我希望这篇对 QlikView 中的多事实建模的快速介绍,远非详尽无遗,可以证明对您有所帮助,并使您走上正确的道路。
回答by JMon
The two quickest ways I can think of:
我能想到的两种最快的方法:
A) You can just left join the fact table into the corresponding tables that they are used in. You will just need to rename the fields to avoid conflicts with the other tables.
A) 您可以将事实表左连接到使用它们的相应表中。您只需要重命名字段以避免与其他表发生冲突。
B)You can rename the common fields, which can be done by
B)您可以重命名公共字段,这可以通过
- using a
QUALIFY(before you load the fact tables) andUNQUALIFY(after you load the fact tables) - renaming the field using "[Old Field Name] as [New Field Name]"
- 使用
QUALIFY(在加载事实表之前)和UNQUALIFY(在加载事实表之后) - 使用“[旧字段名称] 作为 [新字段名称]”重命名字段
Assuming that the fact tables have unique id field names that can be linked to the main tables , you shouldn't have to rename anything in the main tables
假设事实表具有可以链接到主表的唯一 id 字段名称,您不应该重命名主表中的任何内容
I'd go with B-1, since that seems a little less of a hassle.
我会选择 B-1,因为这似乎不那么麻烦。
QUALIFY
A,
B,
C,
ID;
FactTable1:
Load ID,
A,
B,
C,
From [FactTable1];
FactTable2:
Load ID,
A,
B,
C,
From [FactTable2];
UNQUALIFY
A,
B,
C,
ID;
EDIT: If you want to create a link table from these, you can concatenate the fact tables into one table where you put all the columns into it (there will be nulls for a lot of the columns, but QlikView is good with nulls).
编辑:如果您想从这些创建链接表,您可以将事实表连接到一个表中,将所有列放入其中(很多列都会有空值,但 QlikView 对空值很好)。
What i usually do is load the fact tables in and create an id field (either RowNo() or autonumberhash128([list of unique id fieldnames]), then when i load them into a link table, I include that id field in the link table as well.
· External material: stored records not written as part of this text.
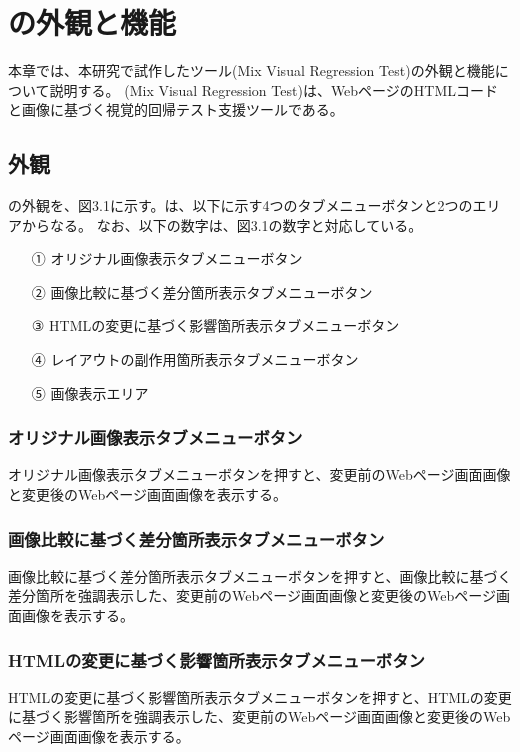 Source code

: \chapter{ \toolName の外観と機能}\label{cha:Function}
本章では、本研究で試作したツール\toolName (Mix Visual Regression Test)の外観と機能について説明する。
\toolName (Mix Visual Regression Test)は、WebページのHTMLコードと画像に基づく視覚的回帰テスト支援ツールである。


\section{外観}\label{sec:area_detection}
\toolName の外観を、図3.1に示す。\toolName は、以下に示す4つのタブメニューボタンと2つのエリアからなる。
なお、以下の数字は、図3.1の数字と対応している。
\begin{itemize}
    \item[①] オリジナル画像表示タブメニューボタン
    \item[②] 画像比較に基づく差分箇所表示タブメニューボタン
    \item[③] HTMLの変更に基づく影響箇所表示タブメニューボタン
    \item[④] レイアウトの副作用箇所表示タブメニューボタン
    \item[⑤] 画像表示エリア
\end{itemize}
\par

\subsection{オリジナル画像表示タブメニューボタン}\label{subsec:original_tab}
オリジナル画像表示タブメニューボタンを押すと、変更前のWebページ画面画像と変更後のWebページ画面画像を表示する。


\subsection{画像比較に基づく差分箇所表示タブメニューボタン}\label{subsec:img_tab}
画像比較に基づく差分箇所表示タブメニューボタンを押すと、画像比較に基づく差分箇所を強調表示した、変更前のWebページ画面画像と変更後のWebページ画面画像を表示する。

\subsection{HTMLの変更に基づく影響箇所表示タブメニューボタン}\label{subsec:html_tab}
HTMLの変更に基づく影響箇所表示タブメニューボタンを押すと、HTMLの変更に基づく影響箇所を強調表示した、変更前のWebページ画面画像と変更後のWebページ画面画像を表示する。



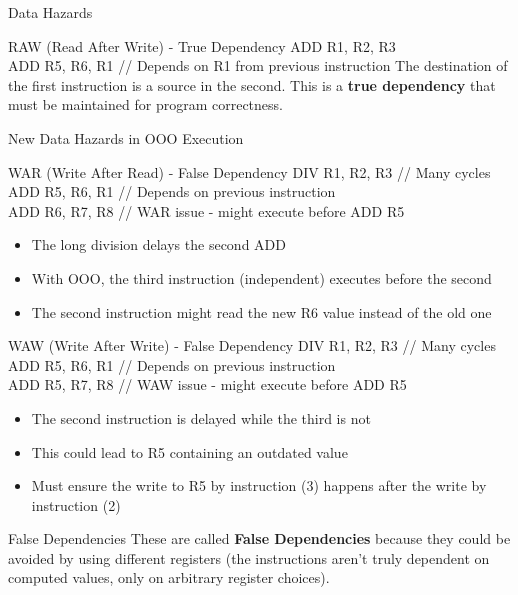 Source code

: \documentclass[aspectratio=169,12pt]{beamer}
\begin{document}
\begin{frame}{Data Hazards}
    \begin{block}{RAW (Read After Write) - True Dependency}
        {\ttfamily\small
        ADD R1, R2, R3\\
        ADD R5, R6, R1  // Depends on R1 from previous instruction
        }
        The destination of the first instruction is a source in the second. This is a \textbf{true dependency} that must be maintained for program correctness.
    \end{block}
\end{frame}

\begin{frame}{New Data Hazards in OOO Execution}
    \begin{block}{WAR (Write After Read) - False Dependency}
        {\ttfamily\small
        DIV R1, R2, R3  // Many cycles\\
        ADD R5, R6, R1  // Depends on previous instruction\\
        ADD R6, R7, R8  // WAR issue - might execute before ADD R5
        }
        \begin{itemize}
            \item The long division delays the second ADD
            \item With OOO, the third instruction (independent) executes before the second
            \item The second instruction might read the new R6 value instead of the old one
        \end{itemize}
    \end{block}
\end{frame}

\begin{frame}{WAW (Write After Write) - False Dependency}
    {\ttfamily\small
    DIV R1, R2, R3  // Many cycles\\
    ADD R5, R6, R1  // Depends on previous instruction\\
    ADD R5, R7, R8  // WAW issue - might execute before ADD R5
    }
    
    \begin{itemize}
        \item The second instruction is delayed while the third is not
        \item This could lead to R5 containing an outdated value
        \item Must ensure the write to R5 by instruction (3) happens after the write by instruction (2)
    \end{itemize}
    
    \begin{alertblock}{False Dependencies}
        These are called \textbf{False Dependencies} because they could be avoided by using different registers (the instructions aren't truly dependent on computed values, only on arbitrary register choices).
    \end{alertblock}
\end{frame}
\end{document}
Finally, i drop the all the common fields from the fact tables, so they only exist in the link table.
我通常做的是加载事实表并创建一个 id 字段(RowNo() 或 autonumberhash128([唯一 id 字段名列表]),然后当我将它们加载到链接表中时,我在链接中包含该 id 字段表也是如此。最后,我从事实表中删除了所有公共字段,因此它们只存在于链接表中。
回答by Nick.McDermaid
However, each fact table has a different subset of the "shared" fields, so I wouldn't be able to properly key in my fact tables.
但是,每个事实表都有不同的“共享”字段子集,因此我无法正确键入我的事实表。
One of the inputs to your cartesian dimension would be 'N/A' against Subject and Test Code (since that is not in the enrollments table)
笛卡尔维度的输入之一是针对主题和测试代码的“N/A”(因为这不在注册表中)
So when you measure by 'Gender' the Test Scores match against dimension records with valid Subjects and Test Codes, and Enrollment matches against records with 'N/A' Subjects and Test Codes
因此,当您按“性别”衡量时,测试分数与具有有效主题和测试代码的维度记录相匹配,并且注册与具有“N/A”主题和测试代码的记录相匹配
Then when you roll up by Gender, everyhing 'just works' nicely.
然后,当您按性别汇总时,一切都“正常工作”。